Task prompt> Drop every picture. Then return, exactly, the lines from the beginning of the listing below through the one containing "features and localize".

Records shown>
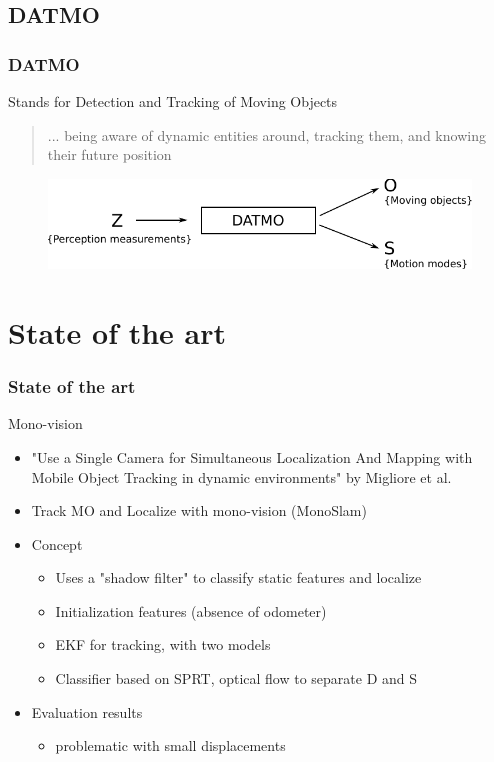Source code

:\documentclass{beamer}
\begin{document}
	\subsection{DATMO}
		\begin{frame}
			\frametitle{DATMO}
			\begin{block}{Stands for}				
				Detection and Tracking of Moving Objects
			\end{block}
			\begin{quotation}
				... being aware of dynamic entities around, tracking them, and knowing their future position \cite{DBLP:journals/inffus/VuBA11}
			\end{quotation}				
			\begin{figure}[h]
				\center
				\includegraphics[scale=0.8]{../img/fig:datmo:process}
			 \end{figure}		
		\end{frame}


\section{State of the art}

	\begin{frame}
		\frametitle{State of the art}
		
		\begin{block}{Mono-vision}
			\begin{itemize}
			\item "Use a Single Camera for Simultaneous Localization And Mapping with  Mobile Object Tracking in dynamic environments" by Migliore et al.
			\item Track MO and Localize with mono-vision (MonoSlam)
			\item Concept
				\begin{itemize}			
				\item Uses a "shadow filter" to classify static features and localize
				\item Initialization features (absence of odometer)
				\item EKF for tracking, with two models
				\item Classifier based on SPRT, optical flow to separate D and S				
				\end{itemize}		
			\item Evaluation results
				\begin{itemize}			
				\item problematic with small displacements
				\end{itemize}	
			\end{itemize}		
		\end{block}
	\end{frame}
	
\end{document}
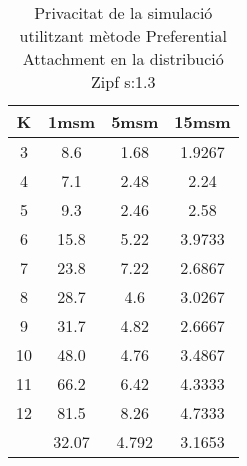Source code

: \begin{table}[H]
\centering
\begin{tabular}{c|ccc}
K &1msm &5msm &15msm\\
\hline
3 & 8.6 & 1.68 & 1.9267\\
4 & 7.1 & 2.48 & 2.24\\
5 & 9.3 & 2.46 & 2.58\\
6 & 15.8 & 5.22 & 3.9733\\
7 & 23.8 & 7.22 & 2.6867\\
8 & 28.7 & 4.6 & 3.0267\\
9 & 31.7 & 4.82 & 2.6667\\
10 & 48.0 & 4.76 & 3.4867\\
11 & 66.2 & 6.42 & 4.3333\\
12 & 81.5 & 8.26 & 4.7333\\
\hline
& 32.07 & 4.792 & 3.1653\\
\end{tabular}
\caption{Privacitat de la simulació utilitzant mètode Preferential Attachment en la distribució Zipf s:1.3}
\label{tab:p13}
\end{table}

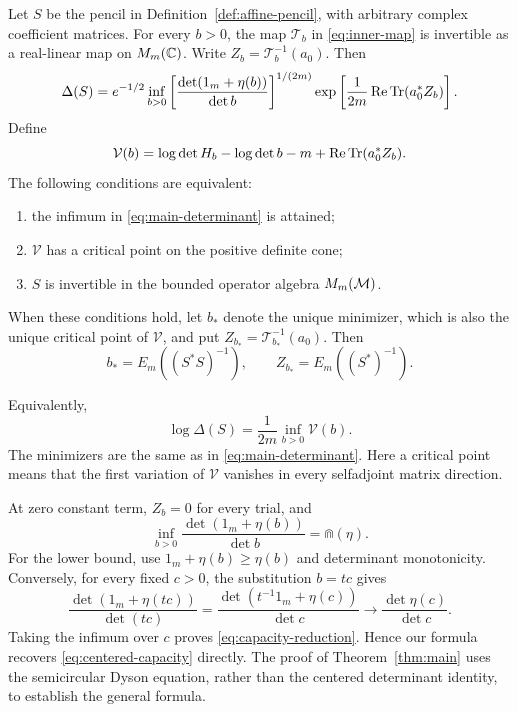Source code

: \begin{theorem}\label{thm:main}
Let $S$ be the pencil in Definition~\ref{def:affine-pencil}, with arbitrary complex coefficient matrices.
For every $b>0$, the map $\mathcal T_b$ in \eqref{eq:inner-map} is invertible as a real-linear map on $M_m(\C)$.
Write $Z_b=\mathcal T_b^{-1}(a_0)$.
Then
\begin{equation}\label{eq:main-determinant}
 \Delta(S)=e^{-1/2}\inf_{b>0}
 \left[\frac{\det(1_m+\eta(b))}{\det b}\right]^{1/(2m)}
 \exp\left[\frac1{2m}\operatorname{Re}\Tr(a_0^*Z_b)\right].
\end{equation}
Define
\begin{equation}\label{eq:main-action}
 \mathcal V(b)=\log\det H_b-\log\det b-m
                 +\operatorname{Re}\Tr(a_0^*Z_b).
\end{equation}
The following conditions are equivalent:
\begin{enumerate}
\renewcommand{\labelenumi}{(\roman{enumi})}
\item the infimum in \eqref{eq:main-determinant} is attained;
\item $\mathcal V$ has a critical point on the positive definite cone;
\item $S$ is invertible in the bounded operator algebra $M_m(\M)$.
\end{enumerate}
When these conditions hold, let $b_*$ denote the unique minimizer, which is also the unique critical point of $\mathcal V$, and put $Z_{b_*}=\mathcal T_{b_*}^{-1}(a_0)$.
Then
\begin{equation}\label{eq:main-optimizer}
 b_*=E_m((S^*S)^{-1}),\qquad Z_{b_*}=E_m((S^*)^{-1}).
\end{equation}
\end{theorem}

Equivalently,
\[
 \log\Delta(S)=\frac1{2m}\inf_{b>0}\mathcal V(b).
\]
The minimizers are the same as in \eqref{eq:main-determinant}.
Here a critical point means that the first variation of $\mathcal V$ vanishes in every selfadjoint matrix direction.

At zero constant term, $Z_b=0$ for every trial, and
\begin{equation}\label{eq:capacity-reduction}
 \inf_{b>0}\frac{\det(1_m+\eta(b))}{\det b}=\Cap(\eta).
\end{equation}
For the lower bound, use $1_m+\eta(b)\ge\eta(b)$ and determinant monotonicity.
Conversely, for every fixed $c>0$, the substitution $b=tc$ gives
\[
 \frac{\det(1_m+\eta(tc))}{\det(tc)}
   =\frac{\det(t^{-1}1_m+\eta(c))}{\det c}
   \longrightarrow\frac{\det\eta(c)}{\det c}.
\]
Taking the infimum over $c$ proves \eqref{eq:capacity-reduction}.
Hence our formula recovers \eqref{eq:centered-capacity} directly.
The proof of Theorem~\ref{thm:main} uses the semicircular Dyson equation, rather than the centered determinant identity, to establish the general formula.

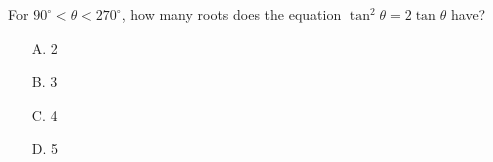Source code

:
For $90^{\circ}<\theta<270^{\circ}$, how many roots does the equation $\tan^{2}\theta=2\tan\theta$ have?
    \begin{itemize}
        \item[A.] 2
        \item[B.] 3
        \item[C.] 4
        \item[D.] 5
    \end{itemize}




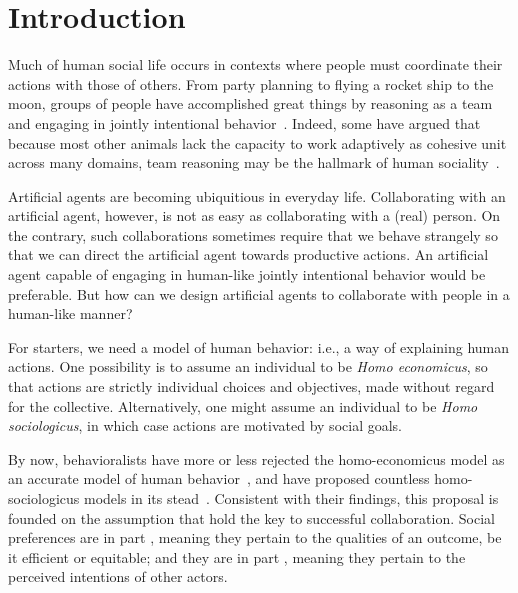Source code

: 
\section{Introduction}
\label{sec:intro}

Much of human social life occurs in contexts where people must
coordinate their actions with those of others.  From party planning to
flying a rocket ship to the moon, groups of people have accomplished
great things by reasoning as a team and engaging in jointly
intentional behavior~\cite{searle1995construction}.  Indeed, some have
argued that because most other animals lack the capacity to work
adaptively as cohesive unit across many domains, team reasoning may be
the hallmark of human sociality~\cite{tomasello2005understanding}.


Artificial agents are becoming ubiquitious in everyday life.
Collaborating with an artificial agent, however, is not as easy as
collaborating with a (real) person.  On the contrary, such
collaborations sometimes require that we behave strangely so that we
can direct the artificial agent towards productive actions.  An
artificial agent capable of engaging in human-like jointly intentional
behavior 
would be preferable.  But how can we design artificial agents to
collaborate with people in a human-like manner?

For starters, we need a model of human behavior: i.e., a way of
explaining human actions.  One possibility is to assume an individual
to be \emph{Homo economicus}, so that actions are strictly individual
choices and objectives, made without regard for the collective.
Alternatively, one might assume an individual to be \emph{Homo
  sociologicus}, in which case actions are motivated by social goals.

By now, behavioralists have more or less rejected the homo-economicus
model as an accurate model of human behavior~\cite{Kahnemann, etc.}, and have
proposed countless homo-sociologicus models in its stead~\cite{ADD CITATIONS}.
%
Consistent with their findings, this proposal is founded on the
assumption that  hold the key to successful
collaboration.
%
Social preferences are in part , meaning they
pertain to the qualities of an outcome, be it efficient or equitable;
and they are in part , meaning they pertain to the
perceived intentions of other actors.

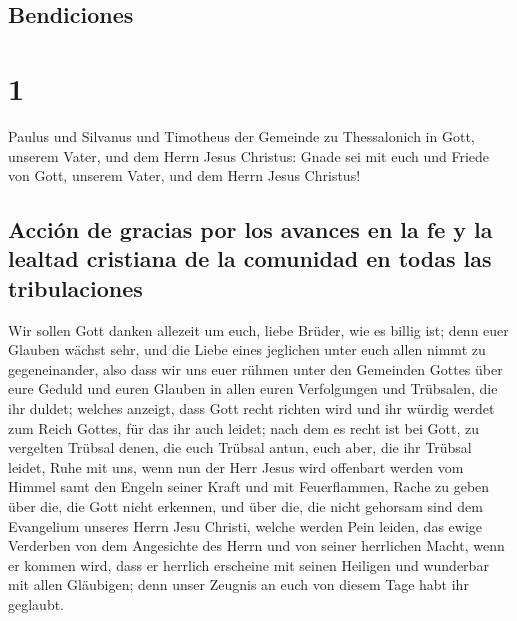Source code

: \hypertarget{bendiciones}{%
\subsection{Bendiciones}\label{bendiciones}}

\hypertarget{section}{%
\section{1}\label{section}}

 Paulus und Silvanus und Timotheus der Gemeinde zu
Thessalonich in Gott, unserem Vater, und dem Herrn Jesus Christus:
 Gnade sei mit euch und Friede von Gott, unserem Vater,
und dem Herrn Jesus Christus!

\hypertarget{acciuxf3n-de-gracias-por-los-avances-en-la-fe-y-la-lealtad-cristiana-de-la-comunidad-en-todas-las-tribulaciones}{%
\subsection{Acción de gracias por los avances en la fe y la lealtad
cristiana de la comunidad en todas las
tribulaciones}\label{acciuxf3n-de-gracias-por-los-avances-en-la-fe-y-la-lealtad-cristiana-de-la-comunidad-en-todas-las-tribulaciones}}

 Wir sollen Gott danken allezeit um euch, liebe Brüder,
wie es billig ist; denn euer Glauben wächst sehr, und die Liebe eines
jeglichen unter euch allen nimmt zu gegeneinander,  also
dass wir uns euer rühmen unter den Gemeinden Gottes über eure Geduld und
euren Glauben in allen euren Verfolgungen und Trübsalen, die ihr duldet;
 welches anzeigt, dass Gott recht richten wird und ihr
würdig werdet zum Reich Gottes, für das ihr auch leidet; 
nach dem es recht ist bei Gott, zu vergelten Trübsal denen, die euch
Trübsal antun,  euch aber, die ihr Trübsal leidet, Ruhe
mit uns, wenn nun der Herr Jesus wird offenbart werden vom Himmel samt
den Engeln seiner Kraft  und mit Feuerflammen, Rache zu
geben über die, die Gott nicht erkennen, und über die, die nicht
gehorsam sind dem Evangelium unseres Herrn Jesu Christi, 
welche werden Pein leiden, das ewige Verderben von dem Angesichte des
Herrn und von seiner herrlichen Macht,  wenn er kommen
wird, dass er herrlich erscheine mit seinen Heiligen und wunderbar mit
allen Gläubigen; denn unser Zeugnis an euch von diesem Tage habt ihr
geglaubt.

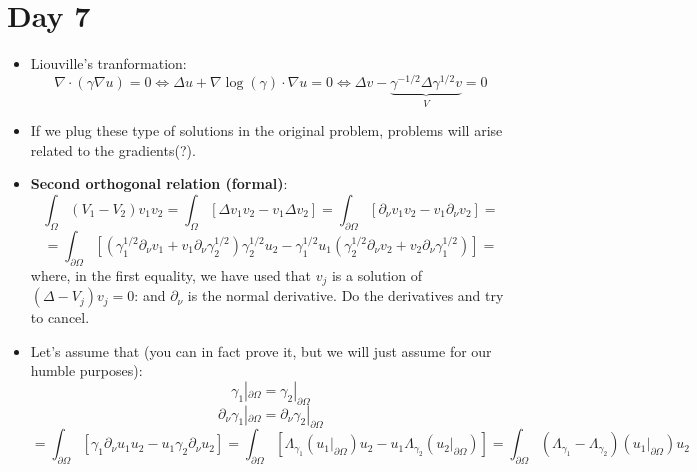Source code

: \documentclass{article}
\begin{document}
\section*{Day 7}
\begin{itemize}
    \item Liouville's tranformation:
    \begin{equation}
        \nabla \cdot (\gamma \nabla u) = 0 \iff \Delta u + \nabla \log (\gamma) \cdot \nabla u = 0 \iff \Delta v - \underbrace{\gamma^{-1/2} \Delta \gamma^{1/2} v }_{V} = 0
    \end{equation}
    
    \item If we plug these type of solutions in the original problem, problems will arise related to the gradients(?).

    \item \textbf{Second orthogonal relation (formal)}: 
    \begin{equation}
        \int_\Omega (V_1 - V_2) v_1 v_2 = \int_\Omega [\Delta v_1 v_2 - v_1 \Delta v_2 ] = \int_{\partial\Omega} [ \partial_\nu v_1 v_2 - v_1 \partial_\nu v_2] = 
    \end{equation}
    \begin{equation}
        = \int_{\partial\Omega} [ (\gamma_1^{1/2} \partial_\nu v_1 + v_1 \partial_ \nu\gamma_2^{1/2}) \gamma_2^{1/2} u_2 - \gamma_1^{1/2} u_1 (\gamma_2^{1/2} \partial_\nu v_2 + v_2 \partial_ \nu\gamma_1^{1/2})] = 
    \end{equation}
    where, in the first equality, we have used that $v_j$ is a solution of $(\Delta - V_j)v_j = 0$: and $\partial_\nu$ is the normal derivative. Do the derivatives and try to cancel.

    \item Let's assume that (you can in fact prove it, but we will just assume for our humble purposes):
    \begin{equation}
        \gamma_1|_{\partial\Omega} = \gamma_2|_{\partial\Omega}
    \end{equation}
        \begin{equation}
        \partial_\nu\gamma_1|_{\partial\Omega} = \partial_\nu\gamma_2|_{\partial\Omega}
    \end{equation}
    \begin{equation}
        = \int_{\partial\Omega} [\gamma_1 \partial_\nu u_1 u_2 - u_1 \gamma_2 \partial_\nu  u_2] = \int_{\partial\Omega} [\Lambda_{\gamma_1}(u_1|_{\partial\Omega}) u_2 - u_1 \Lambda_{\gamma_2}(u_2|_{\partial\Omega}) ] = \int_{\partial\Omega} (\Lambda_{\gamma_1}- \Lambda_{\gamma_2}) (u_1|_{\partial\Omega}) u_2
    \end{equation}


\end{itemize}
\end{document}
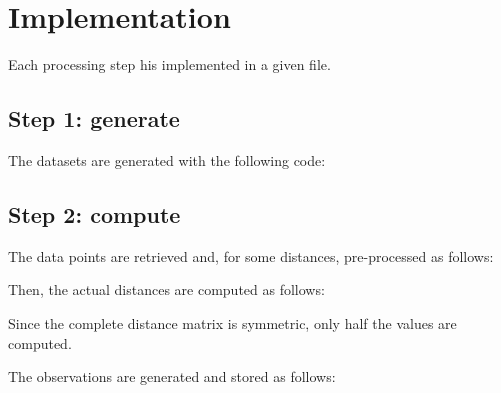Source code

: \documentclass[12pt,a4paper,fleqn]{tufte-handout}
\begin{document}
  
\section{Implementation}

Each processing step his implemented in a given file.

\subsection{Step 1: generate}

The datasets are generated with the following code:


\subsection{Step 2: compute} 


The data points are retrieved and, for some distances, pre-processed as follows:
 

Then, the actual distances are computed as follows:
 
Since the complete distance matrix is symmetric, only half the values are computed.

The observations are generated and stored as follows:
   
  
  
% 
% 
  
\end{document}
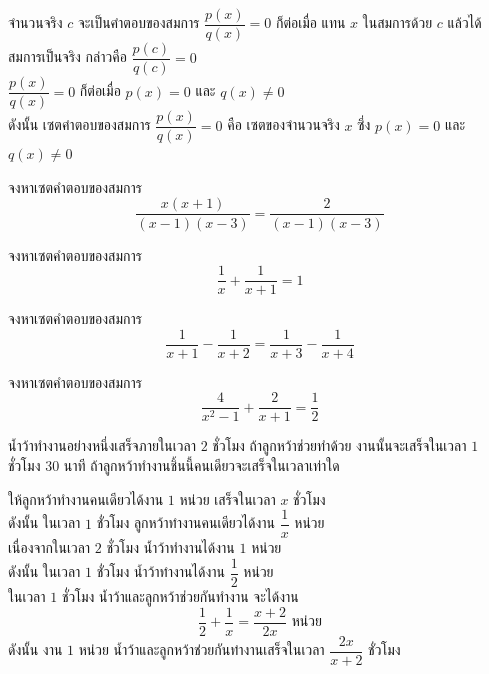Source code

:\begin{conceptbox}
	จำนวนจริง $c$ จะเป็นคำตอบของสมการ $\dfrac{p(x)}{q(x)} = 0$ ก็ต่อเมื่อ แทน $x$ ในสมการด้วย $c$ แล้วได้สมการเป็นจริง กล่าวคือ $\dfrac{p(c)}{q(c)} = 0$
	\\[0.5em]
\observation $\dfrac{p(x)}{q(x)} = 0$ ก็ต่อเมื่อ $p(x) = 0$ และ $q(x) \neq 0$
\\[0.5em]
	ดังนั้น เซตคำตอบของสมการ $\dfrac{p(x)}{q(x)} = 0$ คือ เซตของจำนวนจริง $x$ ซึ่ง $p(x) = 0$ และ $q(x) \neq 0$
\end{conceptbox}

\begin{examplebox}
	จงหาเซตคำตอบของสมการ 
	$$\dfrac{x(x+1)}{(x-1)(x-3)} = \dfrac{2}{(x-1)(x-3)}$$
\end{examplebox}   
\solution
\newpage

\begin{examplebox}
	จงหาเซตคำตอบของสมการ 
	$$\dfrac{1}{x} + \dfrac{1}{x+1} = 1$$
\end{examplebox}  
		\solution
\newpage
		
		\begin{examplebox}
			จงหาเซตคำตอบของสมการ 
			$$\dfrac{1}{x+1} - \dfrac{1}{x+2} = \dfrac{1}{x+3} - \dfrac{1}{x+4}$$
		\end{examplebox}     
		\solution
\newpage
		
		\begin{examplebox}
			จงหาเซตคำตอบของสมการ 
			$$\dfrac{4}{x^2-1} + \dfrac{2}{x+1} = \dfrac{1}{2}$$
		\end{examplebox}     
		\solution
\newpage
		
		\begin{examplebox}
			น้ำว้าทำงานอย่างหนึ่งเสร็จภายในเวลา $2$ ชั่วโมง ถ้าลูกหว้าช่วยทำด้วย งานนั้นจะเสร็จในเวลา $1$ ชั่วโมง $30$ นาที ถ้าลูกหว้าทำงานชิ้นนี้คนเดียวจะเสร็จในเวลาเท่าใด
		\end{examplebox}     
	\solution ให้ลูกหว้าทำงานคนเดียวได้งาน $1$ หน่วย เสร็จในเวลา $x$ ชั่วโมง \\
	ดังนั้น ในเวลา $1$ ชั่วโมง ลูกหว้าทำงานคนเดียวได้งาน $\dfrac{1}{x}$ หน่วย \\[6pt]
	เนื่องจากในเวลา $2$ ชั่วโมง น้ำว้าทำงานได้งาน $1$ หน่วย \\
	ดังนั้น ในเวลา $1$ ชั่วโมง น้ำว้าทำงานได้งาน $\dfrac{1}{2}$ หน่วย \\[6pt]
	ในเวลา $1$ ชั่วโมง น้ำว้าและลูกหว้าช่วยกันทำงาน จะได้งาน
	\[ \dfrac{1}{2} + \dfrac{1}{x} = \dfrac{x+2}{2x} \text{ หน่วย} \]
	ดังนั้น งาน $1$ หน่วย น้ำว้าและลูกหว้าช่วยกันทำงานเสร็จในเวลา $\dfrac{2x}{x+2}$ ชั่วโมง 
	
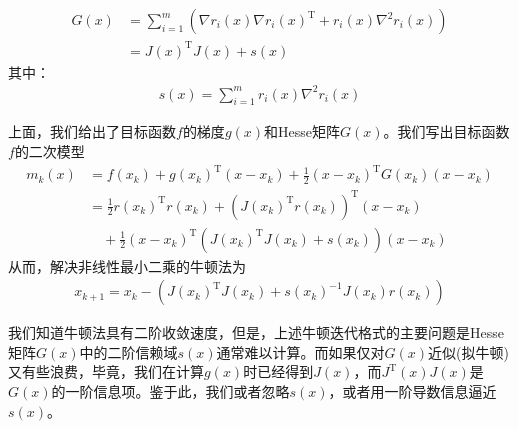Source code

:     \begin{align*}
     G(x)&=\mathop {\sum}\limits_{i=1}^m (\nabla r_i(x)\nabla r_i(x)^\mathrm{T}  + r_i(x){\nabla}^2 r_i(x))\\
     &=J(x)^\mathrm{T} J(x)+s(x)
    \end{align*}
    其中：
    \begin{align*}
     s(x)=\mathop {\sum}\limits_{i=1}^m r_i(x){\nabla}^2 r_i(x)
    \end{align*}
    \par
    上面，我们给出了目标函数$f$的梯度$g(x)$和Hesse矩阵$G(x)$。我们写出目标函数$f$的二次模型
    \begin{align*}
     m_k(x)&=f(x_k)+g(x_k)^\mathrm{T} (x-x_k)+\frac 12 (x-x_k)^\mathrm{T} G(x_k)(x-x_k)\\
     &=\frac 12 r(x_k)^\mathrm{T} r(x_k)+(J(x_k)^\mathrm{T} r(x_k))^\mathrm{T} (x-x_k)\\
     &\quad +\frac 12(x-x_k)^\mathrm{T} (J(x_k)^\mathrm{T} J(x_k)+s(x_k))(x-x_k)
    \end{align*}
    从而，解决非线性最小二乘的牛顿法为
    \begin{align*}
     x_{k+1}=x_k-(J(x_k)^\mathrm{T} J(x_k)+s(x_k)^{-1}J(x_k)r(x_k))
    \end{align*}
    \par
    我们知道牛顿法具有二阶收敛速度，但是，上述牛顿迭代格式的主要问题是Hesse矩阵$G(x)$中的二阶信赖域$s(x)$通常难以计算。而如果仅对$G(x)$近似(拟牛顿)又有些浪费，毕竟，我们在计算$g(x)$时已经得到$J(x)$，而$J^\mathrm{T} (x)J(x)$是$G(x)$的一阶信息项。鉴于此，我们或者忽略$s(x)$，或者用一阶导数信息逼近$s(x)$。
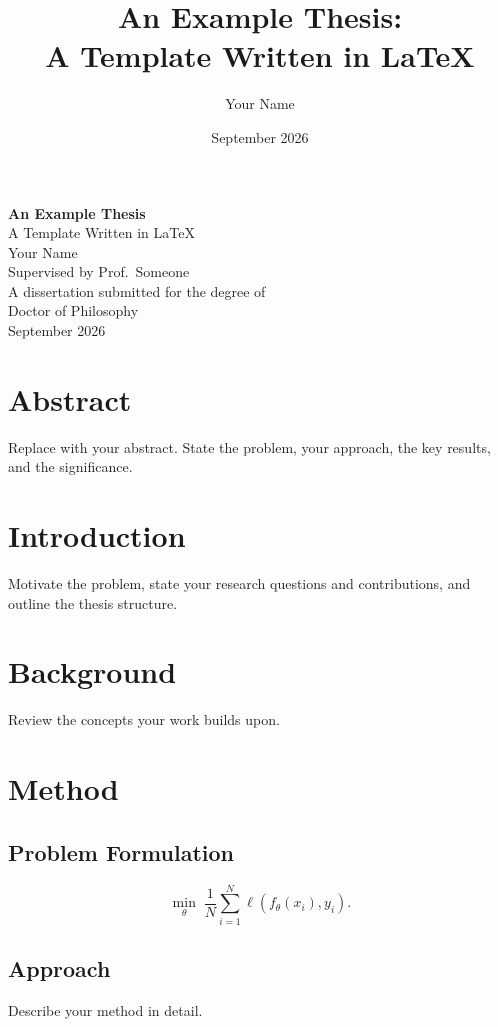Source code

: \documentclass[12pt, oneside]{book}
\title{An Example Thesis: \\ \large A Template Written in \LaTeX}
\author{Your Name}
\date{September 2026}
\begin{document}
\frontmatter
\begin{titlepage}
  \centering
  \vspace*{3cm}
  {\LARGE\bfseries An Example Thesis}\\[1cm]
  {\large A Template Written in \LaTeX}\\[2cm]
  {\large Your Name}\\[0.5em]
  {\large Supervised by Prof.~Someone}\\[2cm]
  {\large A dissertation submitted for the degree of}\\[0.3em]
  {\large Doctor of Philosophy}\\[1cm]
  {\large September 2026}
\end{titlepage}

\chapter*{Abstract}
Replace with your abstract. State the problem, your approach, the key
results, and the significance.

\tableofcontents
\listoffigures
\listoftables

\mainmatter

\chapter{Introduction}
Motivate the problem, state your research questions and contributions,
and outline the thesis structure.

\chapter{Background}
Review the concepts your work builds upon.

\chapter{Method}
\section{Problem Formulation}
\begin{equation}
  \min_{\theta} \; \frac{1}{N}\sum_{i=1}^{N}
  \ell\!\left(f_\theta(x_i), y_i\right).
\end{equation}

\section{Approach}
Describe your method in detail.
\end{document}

Answer box>
Source code

:\documentclass{beamer}
\begin{document}
	\subsection{DATMO}
		\begin{frame}
			\frametitle{DATMO}
			\begin{block}{Stands for}				
				Detection and Tracking of Moving Objects
			\end{block}
			\begin{quotation}
				... being aware of dynamic entities around, tracking them, and knowing their future position \cite{DBLP:journals/inffus/VuBA11}
			\end{quotation}				
			\begin{figure}[h]
				\center
				\includegraphics[scale=0.8]{../img/fig:datmo:process}
			 \end{figure}		
		\end{frame}


\section{State of the art}

	\begin{frame}
		\frametitle{State of the art}
		
		\begin{block}{Mono-vision}
			\begin{itemize}
			\item "Use a Single Camera for Simultaneous Localization And Mapping with  Mobile Object Tracking in dynamic environments" by Migliore et al.
			\item Track MO and Localize with mono-vision (MonoSlam)
			\item Concept
				\begin{itemize}			
				\item Uses a "shadow filter" to classify static features and localize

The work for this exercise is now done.